= Francesco Fortugno =

Italian politician and the Vice President (1951 - 2005)

Francesco Fortugno

Francesco Fortugno (/it/; Brancaleone, 15 September 1951 – Locri, 16 October 2005) was an Italian politician and the Vice President of the Regional Assembly of Calabria. He was killed by the 'Ndrangheta in October 2005, in Locri, a hotbed of 'Ndrangheta activity.

==Death==
Fortugno was a physician by profession and represented the centre-left Margherita party in the regional legislature. He was known for his appeals to young Calabrians to fight the 'Ndrangheta. He was gunned down with five bullets in front of dozens of bystanders as he cast his vote at the primary elections of the centre-left coalition Unione. The masked attacker strolled calmly through the exit of the local polling station to a waiting car.

Students spontaneously took to the streets in protest the day after Fortugno's killing. One banner read, E adesso Ammazzateci tutti (And Now Kill Us All), and many carried white sheets as a symbol of protest against the omertà, or silence, that protects the mafia. The killing triggered the birth of the Ammazzateci tutti movement against the 'Ndrangheta. The funeral of Fortugno, on 19 October 2005, was attended by 8,000 people.

==Investigating 'Ndrangheta penetration of health care system==
His assassination is thought to have something to do with the 'Ndrangheta's efforts to penetrate the local health authority. He was investigating the awarding of hospital contracts in the Calabrian healthcare system.

In March 2006, police arrested several alleged members of the Cordì family—a leading clan of the 'Ndrangheta—including the suspected current boss, Vincenzo Cordì, and Salvatore Ritorto, believed to have pulled the trigger in the killing of Fortugno.

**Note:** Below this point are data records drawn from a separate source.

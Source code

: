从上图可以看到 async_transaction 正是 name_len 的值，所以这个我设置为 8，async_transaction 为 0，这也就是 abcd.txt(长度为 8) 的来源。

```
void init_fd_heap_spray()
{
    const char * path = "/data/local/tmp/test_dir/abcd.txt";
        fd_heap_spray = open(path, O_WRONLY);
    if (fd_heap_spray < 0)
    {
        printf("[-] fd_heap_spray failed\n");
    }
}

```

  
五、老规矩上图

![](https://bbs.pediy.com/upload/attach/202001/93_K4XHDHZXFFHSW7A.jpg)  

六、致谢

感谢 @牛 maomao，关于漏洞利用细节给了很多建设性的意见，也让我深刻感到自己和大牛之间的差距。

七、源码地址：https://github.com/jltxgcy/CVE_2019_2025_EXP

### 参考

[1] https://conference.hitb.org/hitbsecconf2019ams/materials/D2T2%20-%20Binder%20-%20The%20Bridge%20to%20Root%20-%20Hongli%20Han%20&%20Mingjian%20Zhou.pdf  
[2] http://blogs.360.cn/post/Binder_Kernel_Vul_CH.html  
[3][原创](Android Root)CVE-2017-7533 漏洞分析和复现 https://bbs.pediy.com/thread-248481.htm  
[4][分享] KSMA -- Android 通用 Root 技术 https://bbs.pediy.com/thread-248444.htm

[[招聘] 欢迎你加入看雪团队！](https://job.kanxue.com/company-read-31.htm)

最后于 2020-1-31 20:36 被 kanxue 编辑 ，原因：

The investigation into the killing benefited from the declarations of Bruno Piccolo, a bar-owner from Locri and a member of the 'Ndrangheta. Piccolo had helped identify the men who ordered and carried out the murder. Though the state guaranteed him police protection, Piccolo paid a high price for his co-operation. Piccolo allegedly committed suicide. His body was found one day before the second anniversary of the murder of Fortugno.

==Murder convictions==
On 2 February 2009, four men received life sentences for the 2005 murder of Fortugno. Alessandro Marcianò and his son Giuseppe were convicted of ordering the killing, while Salvatore Ritorto was found guilty of being the gunman. The fourth man, Domenico Audino, was judged to have been an accomplice.

Fortugno was murdered so that Domenico Crea, a Christian Democrat member of the regional assembly, could take his place, according to investigators. But the politician was found to be unaware of the 'Ndrangheta's backing and was not prosecuted. The killing took place against the backdrop of a web of suspicious relations through which the 'Ndrangheta was able to manipulate contracts and appointments in the regional health services. Crea was arrested in 2008 in relation to investigations concerning the health system.